# Real Spectral Theorem

Aug-Nov 2020

## Recap

• Vector space $V$ over a scalar field $F$
• $F$: real field $\mathbb{R}$ or complex field $\mathbb{C}$ in this course
• $m\times n$ matrix A represents a linear map $T:F^n\to F^m$
• dim null $T+$ dim range $T=$ dim $V$
• Solution to $Ax=b$ (if it exists): $u+$ null$(A)$
• Four fundamental subspaces of a matrix
• Column space, row space, null space, left null space
• Eigenvalue $\lambda$ and Eigenvector $v$: $Tv=\lambda v$
• There is a basis w.r.t. which a linear map is upper-triangular
• If there is a basis of eigenvectors, linear map is diagonal w.r.t. it
• Inner products, norms, orthogonality and orthonormal basis
• There is an orthonormal basis w.r.t. which a linear map is upper-triangular
• Orthogonal projection: distance from a subspace
• Adjoint of a linear map: $\langle Tv,w\rangle=\langle v,T^*w\rangle$
• null $T=$ $($range $T^*)^{\perp}$
• Self-adjoint: $T=T^*$, Normal: $TT^*=T^*T$
• Eigenvectors corresponding to different eigenvalues are orthogonal
• Complex spectral theorem: $T$ is normal $\leftrightarrow$ orthonormal basis of eigenvectors

## Real vs complex vector spaces

Concept Real Complex
Linear maps - -
Fundamental spaces rowspace $=$ $($null$)^{\perp}$ Need not hold
Eigenvalues Need not be real At least one complex exists
Inner product Dot product Conjugate dot product

Example ($A$: $n\times n$ real matrix with real eigenvalue $\lambda$)

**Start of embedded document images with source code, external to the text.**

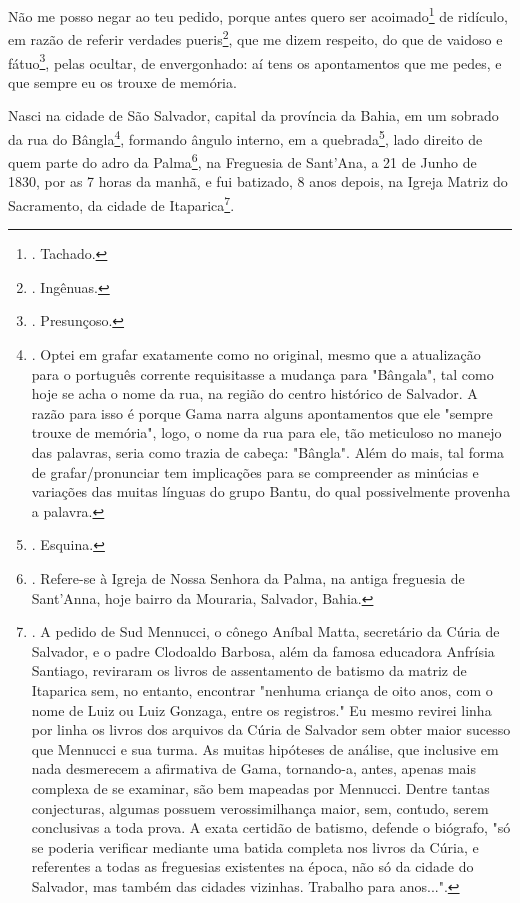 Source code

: Não me posso negar ao teu pedido, porque antes quero ser
acoimado\footnote{. Tachado.} de ridículo, em razão de referir verdades
pueris\footnote{. Ingênuas.}, que me dizem respeito, do que de vaidoso e
fátuo\footnote{. Presunçoso.}, pelas ocultar, de envergonhado: aí tens
os apontamentos que me pedes, e que sempre eu os trouxe de memória.

Nasci na cidade de São Salvador, capital da província da Bahia, em um
sobrado da rua do Bângla\footnote{. Optei em grafar exatamente como no
  original, mesmo que a atualização para o português corrente
  requisitasse a mudança para "Bângala", tal como hoje se acha o nome da
  rua, na região do centro histórico de Salvador. A razão para isso é
  porque Gama narra alguns apontamentos que ele "sempre trouxe de
  memória", logo, o nome da rua para ele, tão meticuloso no manejo das
  palavras, seria como trazia de cabeça: "Bângla". Além do mais, tal
  forma de grafar/pronunciar tem implicações para se compreender as
  minúcias e variações das muitas línguas do grupo Bantu, do qual
  possivelmente provenha a palavra.}, formando ângulo interno, em a
quebrada\footnote{. Esquina.}, lado direito de quem parte do adro da
Palma\footnote{. Refere-se à Igreja de Nossa Senhora da Palma, na antiga
  freguesia de Sant'Anna, hoje bairro da Mouraria, Salvador, Bahia.}, na
Freguesia de Sant'Ana, a 21 de Junho de 1830, por as 7 horas da manhã, e
fui batizado, 8 anos depois, na Igreja Matriz do Sacramento, da cidade
de Itaparica\footnote{. A pedido de Sud Mennucci, o cônego Aníbal Matta,
  secretário da Cúria de Salvador, e o padre Clodoaldo Barbosa, além da
  famosa educadora Anfrísia Santiago, reviraram os livros de
  assentamento de batismo da matriz de Itaparica sem, no entanto,
  encontrar "nenhuma criança de oito anos, com o nome de Luiz ou Luiz
  Gonzaga, entre os registros." Eu mesmo revirei linha por linha os
  livros dos arquivos da Cúria de Salvador sem obter maior sucesso que
  Mennucci e sua turma. As muitas hipóteses de análise, que inclusive em
  nada desmerecem a afirmativa de Gama, tornando-a, antes, apenas mais
  complexa de se examinar, são bem mapeadas por Mennucci. Dentre tantas
  conjecturas, algumas possuem verossimilhança maior, sem, contudo,
  serem conclusivas a toda prova. A exata certidão de batismo, defende o
  biógrafo, "só se poderia verificar mediante uma batida completa nos
  livros da Cúria, e referentes a todas as freguesias existentes na
  época, não só da cidade do Salvador, mas também das cidades vizinhas.
  Trabalho para anos...".}.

Then, eigenvector $\in$ null$(A-\lambda I)$ and is real

$A=\begin{bmatrix} 0&1\\ -1&0 \end{bmatrix}$

$\lambda = i,-i$

Eigenvectors: $(i,1)$, $(-i,1)$

$V$: vector space over $\mathbb{R}$

$T:V\to V$, self-adjoint

Eigenvalues of $T$ are real

$A$: $n\times n$ matrix representing $T$

Roots of det$(A-\lambda I)$ have to be all real.

## Real Spectral Theorem

$V$: vector space over $\mathbb{R}$

$T:V\to V$, an operator

The following are equivalent:

1. $T$ is self-adjoint
2. $V$ has an orthonormal basis of eigenvectors of $T$
3. $T$ is diagonal w.r.t. an orthonormal basis

Proof

Clearly, (2) implies (3) and vice versa

Proof of (3) implies (1)

Let $D$ be the diagonal matrix representing $T$ w.r.t. an orthonormal basis

Diagonal values of $D$ are the real eigenvalues

So, conjugate-transpose of $D$ is equal to $D$, or $T$: self-adjoint

## Proof of real spectral theorem (continued)

Proof of (1) implies (3)

Let $\lambda$ be a real eigenvalue of $T$ with a real eigenvector $v$.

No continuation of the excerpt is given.